Mit Verlaub, nicht jder ist hier im Forum ist ein Dialerhasser, eigentlich bevorzuge ich z. B. die konstruktive Diskussion und dazu gehört es nun mal, dass man sein Hirn eben nicht ausschaltet. Nicht wenige Leser/Poster hier im Forum sind ziemlich hellwach.

Schönes Wochenende dann, @ all!


----------



## wibu (18 Juni 2004)

*wibu*



> Aber was hätte Mainpean davon, ihm (und den vielleicht 50 anderen Leuten hier im Forum die das selbe über Mainpean behaupten) dies zu tun? Denkt ihr im Ernst, Mainpean verdient mit den legalen Dialern nicht genug?


Wer außer Mainpean sollte das wohl ehrlich und abschließend  beantworten können? Jeder kann sich aber seinen eigenen Reim darauf machen, warum Mainpean-Dialern die Registrierung entzogen wurde. 

Gruß wibu


----------



## Anonymous (18 Juni 2004)

> Wer außer Mainpean sollte das wohl ehrlich und abschließend beantworten können? 


Er selbst zum Beispiel. 

Wir bekommen auch regelmässig solche Dinger von Anwälten ("Der Dialer hat sich bei meinem Mandanten ohne sein zutun installiert und eingewählt"). Grundsätzlich natürlich immer ohne Erfolg, denn ER hat hier die Beweispflicht. Und durch blosse Behauptungen ist rein garnichts bewiesen.

Er sagt bloss "Niemand aus meinem Haushalt hat einen Dialer benutzt". Toll. Damit steht er nicht alleine da, behaupten viele bei Mainpean-Dialern. Bewiesen hat das aber komischerweise noch niemand.


----------



## Counselor (18 Juni 2004)

Anonymous schrieb:
			
		

> Grundsätzlich natürlich immer ohne Erfolg, denn ER hat hier die Beweispflicht.


Gehirn einschalten: Wer was aus einem vermeintlichen Vertrag fordert, muß beweisen, dass der Vertrag zustande kam. Enstprechend trifft "die Beweislast für eine bewußte Betätigung des  Dialers und eine Vorabinformation  ...  den Contentprovider bzw. seinen Netzbetreiber (Härting, CR 5/2004 S. 337 mwN)".





> Und durch blosse Behauptungen ist rein garnichts bewiesen.


Bestreiten reicht, um den Contentprovider bzw. den Netzbetreiber beweispflichtig zu machen.


----------



## dvill (18 Juni 2004)

Die technischen Möglichkeiten der Fernsteuerung bestehen zunächst unabhängig davon, wem man nun zutraut, diese zu nutzen.

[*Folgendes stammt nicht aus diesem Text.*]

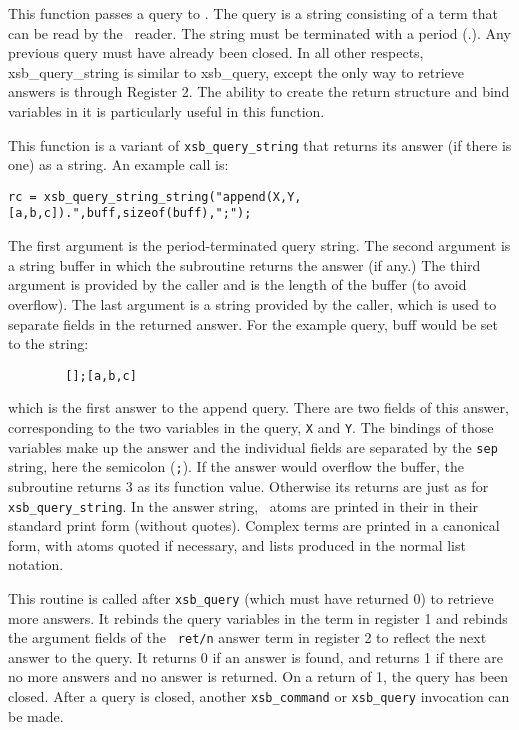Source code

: \begin{description}
 
This function passes a query to \ourprolog .  The query is a string
consisting of a term that can be read by the \ourprolog\ reader.  The
string must be terminated with a period (.).  Any previous query must
have already been closed.  In all other respects, xsb\_query\_string
is similar to xsb\_query, except the only way to retrieve answers is
through Register 2.  The ability to create the return structure and
bind variables in it is particularly useful in this function.

  This function
is a variant of {\tt xsb\_query\_string} that returns its answer (if
there is one) as a string.  An example call is:
\begin{verbatim}
rc = xsb_query_string_string("append(X,Y,[a,b,c]).",buff,sizeof(buff),";");
\end{verbatim}
The first argument is the period-terminated query string.  The second
argument is a string buffer in which the subroutine returns the answer
(if any.)  The third argument is provided by the caller and is the
length of the buffer (to avoid overflow).  The last argument is a string
provided by the caller, which is used to separate fields in the returned
answer.  For the example query, buff would be set to the string:
\begin{verbatim}
        [];[a,b,c]
\end{verbatim}
which is the first answer to the append query.  There are two fields of
this answer, corresponding to the two variables in the query, \verb|X|
and \verb|Y|.  The bindings of those variables make up the answer and
the individual fields are separated by the \verb|sep| string, here the
semicolon (\verb|;|).  If the answer would overflow the buffer, the
subroutine returns 3 as its function value.  Otherwise its returns are
just as for {\tt xsb\_query\_string}.  In the answer string, \ourprolog\
atoms are printed in their in their standard print form (without
quotes).  Complex terms are printed in a canonical form, with atoms
quoted if necessary, and lists produced in the normal list notation.

 
This routine is called after {\tt xsb\_query} (which must have
returned 0) to retrieve more answers.  It rebinds the query variables
in the term in register 1 and rebinds the argument fields of the {\tt
ret/n} answer term in register 2 to reflect the next answer to the
query.  It returns 0 if an answer is found, and returns 1 if there are
no more answers and no answer is returned. On a return of 1, the query
has been closed.  After a query is closed, another {\tt xsb\_command}
or {\tt xsb\_query} invocation can be made.


\end{description}
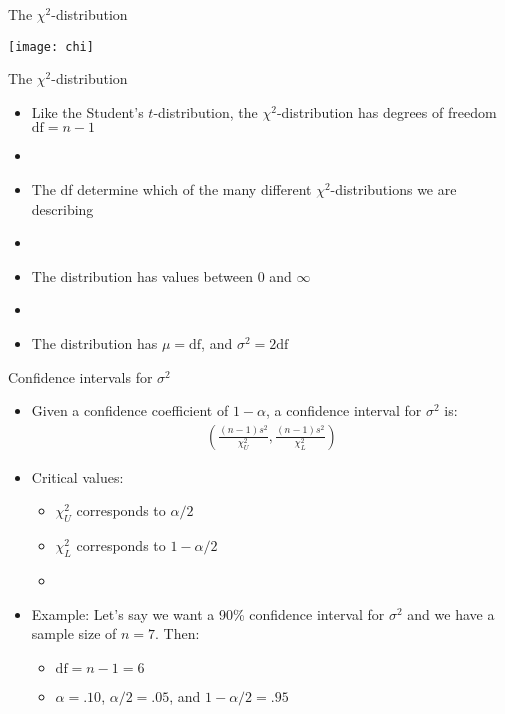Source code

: \documentclass[xcolor=dvipsnames]{beamer}
\begin{document}
\begin{frame}{The  $\chi^2$-distribution}
	\begin{center}
		\texttt{[image: chi]}
	\end{center}
\end{frame}

\begin{frame}{The  $\chi^2$-distribution }
	\begin{itemize}
		\item Like the Student's $t$-distribution, the $\chi^2$-distribution has degrees of freedom $\text{df}=n-1$
		\item[]
		\item The df determine which of the many different $\chi^2$-distributions we are describing
		\item[]
		\item The distribution has values between $0$ and $\infty$
		\item[]
		\item The distribution has $\mu = \text{df}$, and $\sigma^2 = 2\text{df}$
	\end{itemize}
\end{frame}

\begin{frame}{Confidence intervals for $\sigma^2$}
	\begin{itemize}
		\item Given a confidence coefficient of $1-\alpha$, a confidence interval for $\sigma^2$ is:
		\begin{gather*}
		\left(\frac{(n-1) s^2}{\chi_U^2}, \frac{(n-1)s^2}{\chi_L^2} \right)
		\end{gather*}
		\item Critical values:
		\begin{itemize}
			\item $\chi^2_U$ corresponds to $\alpha / 2$
			\item $\chi^2_L$ corresponds to $1 - \alpha / 2$
			\item[]
		\end{itemize}
	\item Example: Let's say we want a 90\% confidence interval for $\sigma^2$ and we have a sample size of $n = 7$. Then:
	\begin{itemize}
		\item  $\text{df} = n-1 = 6$
		\item $\alpha = .10$, $\alpha / 2 = .05$, and $1-\alpha / 2 = .95$
	\end{itemize}
	\end{itemize}
\end{frame}
\end{document}
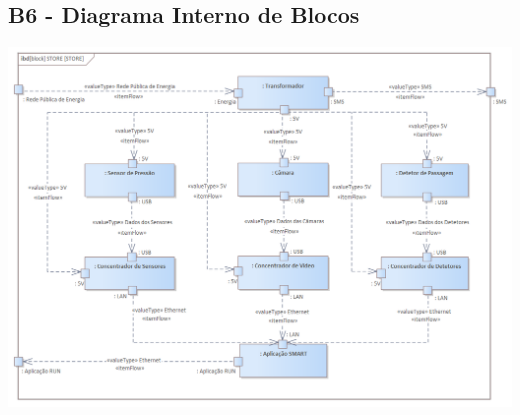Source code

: \documentclass{article}
\begin{document}
\begin{landscape}
	\section*{B6 - Diagrama Interno de Blocos}
	\vspace*{\fill}
	\begin{center}
		\includegraphics[width=1.3\textheight,height=\textwidth,keepaspectratio]{B6}
	\end{center}
	\vspace*{\fill}
\end{landscape}
\end{document}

Ich selbst kann mir auch nicht vorstellen, dass ein Dialerhersteller selbst so etwas unternimmt. Ich habe das auch in meinen Formulierungen nicht angedeutet.

Es gibt aber Drücker, die fette Beute mit ihrem 80% Umsatzanteil machen und eventuell hier ein anderes Selbstverständnis haben. Die Zusatzprogrammierung für den "Nachbrenner" ist eben völlig simpel. Das ist das Problem.

Dietmar Vill


----------



## Müllabfuhr (18 Juni 2004)

Anonymous schrieb:
			
		

> Grundsätzlich natürlich immer ohne Erfolg, denn ER hat hier die Beweispflicht. Und durch blosse Behauptungen ist rein garnichts bewiesen.



Wozu auch ?  Ist überhaupt ein Vertrag für einen Mehrwertdienst
mit einer juristisch geschäftsfähigen Person am anderen Ende
der Leitung abgeschlossen worden ?
Wo gerade diverse Seitenund deren Inhalte sich auf 6 Jährige beziehen .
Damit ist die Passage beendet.